*** Opening of RECORDS PROVIDED ***
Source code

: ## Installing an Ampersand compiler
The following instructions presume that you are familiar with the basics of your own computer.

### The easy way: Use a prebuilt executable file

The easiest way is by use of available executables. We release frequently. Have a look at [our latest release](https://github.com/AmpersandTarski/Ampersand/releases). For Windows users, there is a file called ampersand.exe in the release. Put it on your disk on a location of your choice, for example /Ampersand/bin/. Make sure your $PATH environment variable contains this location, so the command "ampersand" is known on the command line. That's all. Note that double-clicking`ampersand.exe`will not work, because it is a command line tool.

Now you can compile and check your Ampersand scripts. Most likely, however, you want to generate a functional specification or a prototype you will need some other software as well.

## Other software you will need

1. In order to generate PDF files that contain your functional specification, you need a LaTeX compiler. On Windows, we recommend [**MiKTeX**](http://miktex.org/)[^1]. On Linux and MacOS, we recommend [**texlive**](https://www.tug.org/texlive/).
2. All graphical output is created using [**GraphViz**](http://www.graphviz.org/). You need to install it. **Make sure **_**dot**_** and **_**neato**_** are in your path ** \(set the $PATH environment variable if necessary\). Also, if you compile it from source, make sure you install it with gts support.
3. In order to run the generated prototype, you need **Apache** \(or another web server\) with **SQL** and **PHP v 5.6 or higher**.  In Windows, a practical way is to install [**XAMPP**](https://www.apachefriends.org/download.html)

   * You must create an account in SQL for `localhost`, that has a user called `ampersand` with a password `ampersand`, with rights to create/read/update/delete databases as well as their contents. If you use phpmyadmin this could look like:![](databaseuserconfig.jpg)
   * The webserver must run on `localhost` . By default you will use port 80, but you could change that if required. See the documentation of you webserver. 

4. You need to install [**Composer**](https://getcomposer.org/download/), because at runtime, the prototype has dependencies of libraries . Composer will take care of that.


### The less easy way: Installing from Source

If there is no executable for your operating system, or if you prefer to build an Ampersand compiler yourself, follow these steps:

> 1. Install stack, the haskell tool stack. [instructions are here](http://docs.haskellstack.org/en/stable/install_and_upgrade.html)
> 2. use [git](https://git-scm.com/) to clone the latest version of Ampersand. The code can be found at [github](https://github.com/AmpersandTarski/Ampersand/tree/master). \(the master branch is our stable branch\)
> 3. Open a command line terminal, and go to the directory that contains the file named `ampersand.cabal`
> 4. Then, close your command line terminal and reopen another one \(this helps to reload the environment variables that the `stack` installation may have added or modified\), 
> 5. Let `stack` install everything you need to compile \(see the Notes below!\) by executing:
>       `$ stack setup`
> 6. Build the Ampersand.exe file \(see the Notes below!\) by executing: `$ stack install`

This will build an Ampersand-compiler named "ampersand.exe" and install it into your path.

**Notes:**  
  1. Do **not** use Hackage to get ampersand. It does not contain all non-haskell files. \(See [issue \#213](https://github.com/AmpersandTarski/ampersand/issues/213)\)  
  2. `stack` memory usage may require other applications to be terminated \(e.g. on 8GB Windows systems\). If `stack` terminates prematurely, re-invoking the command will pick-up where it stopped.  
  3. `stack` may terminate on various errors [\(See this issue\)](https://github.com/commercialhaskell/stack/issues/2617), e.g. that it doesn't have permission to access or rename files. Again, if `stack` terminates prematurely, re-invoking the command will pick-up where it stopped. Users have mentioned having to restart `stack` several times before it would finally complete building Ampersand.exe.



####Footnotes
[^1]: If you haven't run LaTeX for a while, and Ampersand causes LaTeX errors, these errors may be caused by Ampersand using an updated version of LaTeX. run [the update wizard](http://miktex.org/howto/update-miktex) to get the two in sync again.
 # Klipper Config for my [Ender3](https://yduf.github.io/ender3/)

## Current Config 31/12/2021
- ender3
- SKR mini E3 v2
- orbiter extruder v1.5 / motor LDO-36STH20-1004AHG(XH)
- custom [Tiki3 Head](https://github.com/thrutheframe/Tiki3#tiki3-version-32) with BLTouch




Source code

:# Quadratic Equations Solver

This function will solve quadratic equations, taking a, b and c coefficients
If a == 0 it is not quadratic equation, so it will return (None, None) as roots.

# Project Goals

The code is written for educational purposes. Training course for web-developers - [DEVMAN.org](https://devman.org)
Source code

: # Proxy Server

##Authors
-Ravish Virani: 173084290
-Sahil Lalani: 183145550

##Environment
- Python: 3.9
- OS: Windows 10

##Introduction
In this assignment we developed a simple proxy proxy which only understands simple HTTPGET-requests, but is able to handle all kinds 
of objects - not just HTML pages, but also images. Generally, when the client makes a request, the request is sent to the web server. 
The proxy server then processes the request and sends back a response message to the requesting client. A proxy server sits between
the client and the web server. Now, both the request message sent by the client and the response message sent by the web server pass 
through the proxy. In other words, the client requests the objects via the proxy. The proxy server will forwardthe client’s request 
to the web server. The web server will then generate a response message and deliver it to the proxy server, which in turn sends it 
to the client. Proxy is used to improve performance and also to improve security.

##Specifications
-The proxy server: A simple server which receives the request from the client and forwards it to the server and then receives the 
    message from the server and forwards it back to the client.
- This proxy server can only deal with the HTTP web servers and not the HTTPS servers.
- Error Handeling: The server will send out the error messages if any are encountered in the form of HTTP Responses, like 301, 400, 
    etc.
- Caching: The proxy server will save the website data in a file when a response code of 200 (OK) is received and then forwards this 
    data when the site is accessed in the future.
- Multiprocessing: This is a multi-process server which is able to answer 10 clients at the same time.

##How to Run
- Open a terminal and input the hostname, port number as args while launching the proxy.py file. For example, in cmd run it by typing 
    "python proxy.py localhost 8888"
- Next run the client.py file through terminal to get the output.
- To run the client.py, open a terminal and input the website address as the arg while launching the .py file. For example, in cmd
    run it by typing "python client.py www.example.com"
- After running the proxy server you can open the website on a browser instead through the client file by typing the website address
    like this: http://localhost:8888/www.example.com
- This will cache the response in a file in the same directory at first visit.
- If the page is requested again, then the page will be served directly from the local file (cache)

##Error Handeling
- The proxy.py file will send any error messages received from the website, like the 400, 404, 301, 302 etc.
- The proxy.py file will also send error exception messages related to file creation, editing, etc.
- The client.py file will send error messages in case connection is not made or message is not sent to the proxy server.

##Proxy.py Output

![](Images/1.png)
*** Close of RECORDS PROVIDED ***
### WHAT THE EXERCISE ASKS
Give an exact copy of every line from the one holding "- The client.py" through the end of the records, both included, and no other lines.

### YOUR SOLUTION
- The client.py file will send error messages in case connection is not made or message is not sent to the proxy server.

##Proxy.py Output

![](Images/1.png)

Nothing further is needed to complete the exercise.